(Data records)
########################################

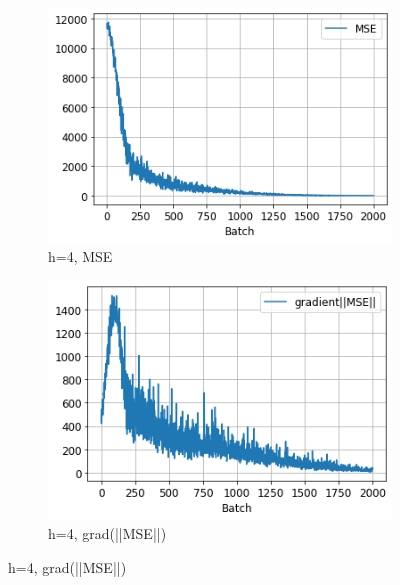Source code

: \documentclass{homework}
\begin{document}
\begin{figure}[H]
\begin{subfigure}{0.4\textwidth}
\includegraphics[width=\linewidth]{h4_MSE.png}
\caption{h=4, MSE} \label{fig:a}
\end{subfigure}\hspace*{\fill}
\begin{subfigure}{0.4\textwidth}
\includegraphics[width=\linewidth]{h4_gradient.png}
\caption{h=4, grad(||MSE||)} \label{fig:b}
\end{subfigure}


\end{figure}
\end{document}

########################################

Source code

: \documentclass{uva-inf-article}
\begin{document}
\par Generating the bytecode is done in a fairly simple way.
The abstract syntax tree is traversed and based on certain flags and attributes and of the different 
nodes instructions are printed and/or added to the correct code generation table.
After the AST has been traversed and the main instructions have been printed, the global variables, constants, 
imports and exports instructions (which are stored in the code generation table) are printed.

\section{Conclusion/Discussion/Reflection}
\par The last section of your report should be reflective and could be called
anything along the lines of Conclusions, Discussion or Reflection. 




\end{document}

########################################

** Exercise **
Those lines of the records that contain the string "caption" should be identified and copied.

** Result of this task **
\caption{h=4, MSE} \label{fig:a}
\caption{h=4, grad(||MSE||)} \label{fig:b}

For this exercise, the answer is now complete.